While Powell has finally decided to fight inflation, Biden’s decision to forgive up to $20,000 in student loan payments is going to add to inflationary pressures. While one hand of the government is trying to fight inflation, the other is adding to it. The answer is likely to be stagflation, or high inflation with higher unemployment, which means the misery index will get worse.

Can the Country Handle a Recession?

While there is no good time for a recession, this winter looks to be a particularly bad time.

High energy costs and outages will be a recurring theme this winter. Approximately 20 percent of American households are already behind on their electric bill. The Farmers Almanac predicts excessive cold with extra snow in all but the Western third of the country. The war in Europe will rage on, and food supplies will continue to tighten. Inflation will persist for some time. The midterm election results are sure to piss off one half of the country, raising passions even higher. Lower gas prices are probably turning around.

Can You Handle a Recession?

The biggest threat to individuals during a recession is becoming unemployed because of your employer failing, shutting down, cutting back, or laying off staff. Restaurants and other small businesses, as well as their owners and employees, are more at risk than those at large companies which are better capitalized.

One reason unemployment is such a danger is that it can result in losing your home and becoming homeless. You want to avoid homelessness at all costs.

If you work at a large company and you see people being offered early retirement, consider this a warning that layoffs could be coming. Common offerings include adding X number of years to your years of service to determine your retirement benefit, adding free healthcare for X years, and continuing to pay your salary through the end of the calendar year or for one month per year of service. If you are within ten years of retirement, explore the incentive plan they are offering and see what you can negotiate for yourself. It may be worthwhile to take early retirement rather than wait to be laid off. You then have the option of getting another job or consulting for your old employer.

Crashing home values are also common during a recession. If you bought at or near the peak of the real estate market, you could be in trouble if you have to sell after the market crashes. You may end up owing the bank more than the house is worth. If you lose your job and cannot afford to make your payments, you may have to make a short sale or go into foreclosure. If you end up in this situation, negotiate with the bank before it is too late. They probably don’t want to own your house and may be able to work out an arrangement, even if it extends the term of your mortgage.

How to Prepare for Recession

The best way to prepare for a recession is to have money in the bank. If you have six months of living expenses in an account, then you know you will be OK for at least six months if you get laid off. That gives you time to look for a job or make alternate plans.

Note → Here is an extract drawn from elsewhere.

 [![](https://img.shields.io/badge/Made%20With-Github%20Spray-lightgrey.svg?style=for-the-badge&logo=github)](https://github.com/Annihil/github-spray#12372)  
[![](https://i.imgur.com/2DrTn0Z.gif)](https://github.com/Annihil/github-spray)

What are alternate plans? That depends on you. Here are things to consider:

  • Find another job or jobs. Unpopular jobs often pay decently and need people. One that comes to mine is jailers and detention officers.
  • Take on a few gigs or side jobs to keep income flowing.
  • Turn a hobby or skill into a side gig, like small engine repair or cabinetry.
  • Rent out your house and move into a smaller, less expensive apartment, or out to the country. Then live on the difference.
  • Move in with family or have them move in with you and share costs.
  • Rent out a room.
  • Sell personal items and “toys” like watercraft that you don’t rely on for work.
  • Move to your bugout property.
  • Start a business.
  • Live in your RV, if you have one.

You get the idea. Desperate times call for desperate measures. Try to avoid being desperate, but don’t be afraid, embarrassed, or put off by the need to do things during a recession you might not otherwise choose to do during the good times. It’s called survival.

Your Preps will Help

Let’s imagine you get laid off and are struggling to find a job. Don’t resist eating your prepper food. It’s there for an emergency, and gettign laid off is an emergency. If you lose your house, you won’t have anywhere to put your preps, so eat your prepper pantry and use the money you save not buying food to remain in your house a little longer. Likewise, sell your guns and ammo if that is what it takes to keep your head above water. I am unlikely to sell my last gun (OK, my last three or four), but I’d part with quite a few before I lost my house. I also consider my ammo to be a precious metal. Remember, you can purchase physical goods again after you and the economy recover.

We all prep to survive the end of the world and come out the other side in decent shape. No one said the end of the world has to be a nuclear bomb. A bad recession can wipe you out, and they happen much more frequently. If your preps help you live through a massive recession and stagflation, then they did their job.